Before proceeding to the modeling phase, a thorough Exploratory Data Analysis is essential to understand the dataset's structure, quality, and underlying patterns. This analysis will directly inform our data preprocessing and modeling strategies.

Our EDA will cover five key steps:



1.  **Data Loading & Initial Inspection:** Loading the dataset into a pandas DataFrame for easier manipulation.
2.  **Data Cleaning:** Identifying and removing artifacts like HTML tags that could negatively impact model performance.
3.  **Token Length Distribution:** Analyzing the length of reviews in tokens to make a data-driven decision for the `max_length` hyperparameter.
4.  **Class Balance:** Checking the distribution of positive and negative labels to ensure the dataset is balanced and our evaluation metrics will be meaningful.
5.  **N-gram and Word Cloud Analysis:** Visualizing the most common words and phrases to get a qualitative feel for the language associated with each sentiment.

#### Load Dataset

In [None]:
dataset = load_dataset("imdb")
train_df = pd.DataFrame(dataset['train'])
test_df = pd.DataFrame(dataset['test'])

In [None]:
#@title Bug Fix

# UNCOMMENT the below code and run this cell ONLY if the dataset in the above cell cannot be loaded due to corruption in Colab cache (You will see an error).

# !rm -rf ~/.cache/huggingface/datasets
# !rm -rf ~/.cache/huggingface/hub

# !pip install -U datasets -q

# RESTART THE SESSION - DO NOT INSTALL PACKAGES OR LIBRARIES AFTER RESTART

Let us have a look at a sample review from the dataset

In [None]:
train_df.sample(1)['text'].values[0]

We see that the review contains html tags which are useless and  could be potentially misleading for our model to predict the correct sentiment. So, let us remove them using a simple regex function.

#### Removing HTML Tags

In [None]:
def clean_html(text):
    """Removes all HTML tags from text using a regular expression."""
    return re.sub(r'<.*?>', ' ', text)

print("Cleaning HTML tags from the dataset...")

train_df['text'] = train_df['text'].apply(clean_html)
test_df['text'] = test_df['text'].apply(clean_html)

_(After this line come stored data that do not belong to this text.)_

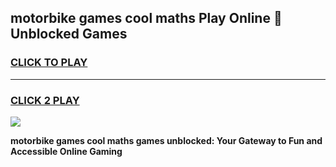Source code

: 
## motorbike games cool maths Play Online 👋 Unblocked Games
<h3>
<a href="https://news.freeplayer.one?title=motorbike_games_cool_maths&ref=17CMG">CLICK TO PLAY</a></h3>
<hr>

<h3>
<a href="https://news.freeplayer.one?title=motorbike_games_cool_maths&ref=17CMG">CLICK 2 PLAY</a>
  
</h3>

<a href="https://news.freeplayer.one?title=motorbike_games_cool_maths&ref=17CMG/"><img src="https://clearcache.store/games.png"></a>


**motorbike games cool maths games unblocked: Your Gateway to Fun and Accessible Online Gaming**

print("✅ Cleaning complete.")

### **Data Cleaning and De-duplication**

The foundation of any reliable machine learning model is high-quality data. Raw datasets, especially those scraped from the web, often contain artifacts and inconsistencies that can degrade model performance and lead to misleading evaluation results. This section details the rigorous cleaning and de-duplication pipeline we implemented to ensure the integrity of our dataset.

**Methodology:**
1.  **Initial Quality Checks:** We first scan for and remove any `NaN` values or empty strings. This step prevents errors in the tokenization pipeline and ensures that every sample contains meaningful text.
2.  **Intra-Set De-duplication:** We identify and remove any exact duplicate reviews *within* the training set and, separately, *within* the test set.
3.  **Inter-Set De-duplication (Preventing Data Leakage):** This is the most critical cleaning step. We check for any reviews that exist in both the training and test sets. These are removed from the test set to guarantee that our final evaluation is performed on truly unseen data, providing an unbiased measure of the model's generalization ability.

In [None]:
print("--- Starting Data De-duplication ---")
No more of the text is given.